Meh. As was stated, MAC only. Not a broad solution for everyone.
just want to add +1 for this feature please
I’ve been using Obsidian for a year now and I love it! Would love it even more if it had this feature and made things even better to use.
great plugin, works like a charm
Is there possibly any way you could make this in a way that not every instance needs to be confirmed? I like your tool, but what I wanted to do brought back about 1000 results – and currently, each ‘find & replace’-set needs to be confirmed separately.
Honestly, I’m dismayed, especially after looking at the roadmap and not seeing anything there to address this.
When I did a quick check into Obsidian, trying to find refuge for my OneNote data, I discovered the “find and replace” dialog and was sooo excited (my free OneNote didn’t have it); it never occurred to me that it would be a function limited to the current document. Isn’t that what a software containing lots of files is meant to be there for? Manipulate content en masse? There seems to be a real lack of support for this, and it’s left up to community plugins; similar to mass-assigning tags. I don’t get it. Yet the mindmap-graphy-thingy is built-in.
I’m ready to leave again. Or at least take my content, move somewhere to clean it up, and then come back.
Using another app for this is a common solution, and one of the benefits of Obsidian storing notes as text files. VS Code is a popular choice; BBEdit is an option on Mac. Make sure to back up your vault before changing many files at once.
You seriously recommend someone install a massive software like VS Code and learn this in order to perform functions that (to many people) should be a core function inside Obsidian?
I am seriously suggesting than when a feature you want doesn’t exist, and an external tool does, one consider taking advantage of the ability to use other tools on their notes. It may not be your most preferred path, but it enables you to accomplish the task while waiting for the feature.
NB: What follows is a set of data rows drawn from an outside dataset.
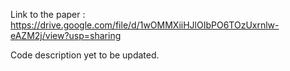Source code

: Link to the paper : https://drive.google.com/file/d/1wOMMXiiHJlOIbPO6TOzUxrnlw-eAZM2j/view?usp=sharing

Code description yet to be updated. 
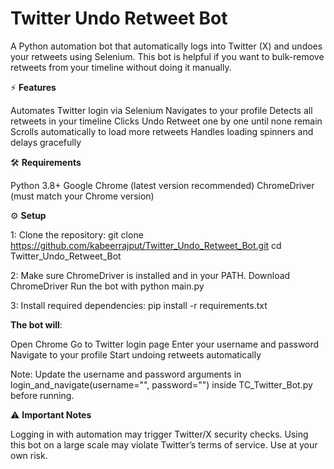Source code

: # **Twitter Undo Retweet Bot**

A Python automation bot that automatically logs into Twitter (X) and undoes your retweets using Selenium.
This bot is helpful if you want to bulk-remove retweets from your timeline without doing it manually.

⚡ **Features**

Automates Twitter login via Selenium
Navigates to your profile
Detects all retweets in your timeline
Clicks Undo Retweet one by one until none remain
Scrolls automatically to load more retweets
Handles loading spinners and delays gracefully

🛠️ **Requirements**

Python 3.8+
Google Chrome (latest version recommended)
ChromeDriver (must match your Chrome version)

⚙️ **Setup**

1: Clone the repository:
git clone https://github.com/kabeerrajput/Twitter_Undo_Retweet_Bot.git
cd Twitter_Undo_Retweet_Bot

2: Make sure ChromeDriver is installed and in your PATH.
Download ChromeDriver
Run the bot with
python main.py

3: Install required dependencies:
pip install -r requirements.txt

**The bot will**:

Open Chrome
Go to Twitter login page
Enter your username and password
Navigate to your profile
Start undoing retweets automatically

Note: Update the username and password arguments in
login_and_navigate(username="", password="") inside TC_Twitter_Bot.py before running.

⚠️ **Important Notes**

Logging in with automation may trigger Twitter/X security checks.
Using this bot on a large scale may violate Twitter’s terms of service. Use at your own risk.
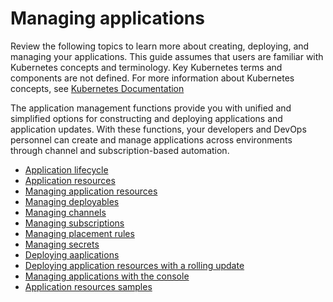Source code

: # Managing applications 

Review the following topics to learn more about creating, deploying, and managing your applications. This guide assumes that users are familiar with Kubernetes concepts and terminology. Key Kubernetes terms and components are not defined. For more information about Kubernetes concepts, see [Kubernetes Documentation](https://kubernetes.io/docs/home/)

The application management functions provide you with unified and simplified options for constructing and deploying applications and application updates. With these functions, your developers and DevOps personnel can create and manage applications across environments through channel and subscription-based automation.

- [Application lifecycle](app_lifecycle.md)
- [Application resources](app_resources.md)
- [Managing application resources](managing_apps.md)
- [Managing deployables](managing_deployables.md)
- [Managing channels](managing_channels.md)
- [Managing subscriptions](managing_subscriptions.md)
- [Managing placement rules](managing_placement_rules.md)
- [Managing secrets](managing_secrets.md)
- [Deploying aaplications](deployment_app.md)
- [Deploying application resources with a rolling update](deployment_rollout.md)
- [Managing applications with the console](managing_apps_console.md)
- [Application resources samples](app_resource_samples.md)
If you dislike VS Code there are other options, as I clearly indicated. Learning how to search-replace in any app is unlikely to take long; it’s mostly just finding the menu and looking at the options. If you prefer to postpone your search-replacing until you can do it in Obsidian, you’re free to do that too.
For Linux? That are not console-only? Please let me know of any.
I’ve asked the same question in a Linux forum and – as anticipated – am criticized for daring to ask for a GUI-based solution instead of just putting in the effort to learn sed, darn it…
Ironically, my question for a GUI for sed was scoffed at, because – as per the commenter – books on sed are 100s of pages long. Which proves my point completely. By the way, I also asked there for a GUI-based alternative for a search & replace for clear-text-files like .md to be used on multiple files over several folders. Nothing there yet either.
Is it rocket science after all?
I think I heard recently that the text editor Kate has that feature. I’m not on Linux anymore so don’t know what’s available, and the editor I used (Geany) lacked the feature (tho it could search across files, and replace across open ones). But I will validate your desire for a GUI solution. That is a reasonable thing to want!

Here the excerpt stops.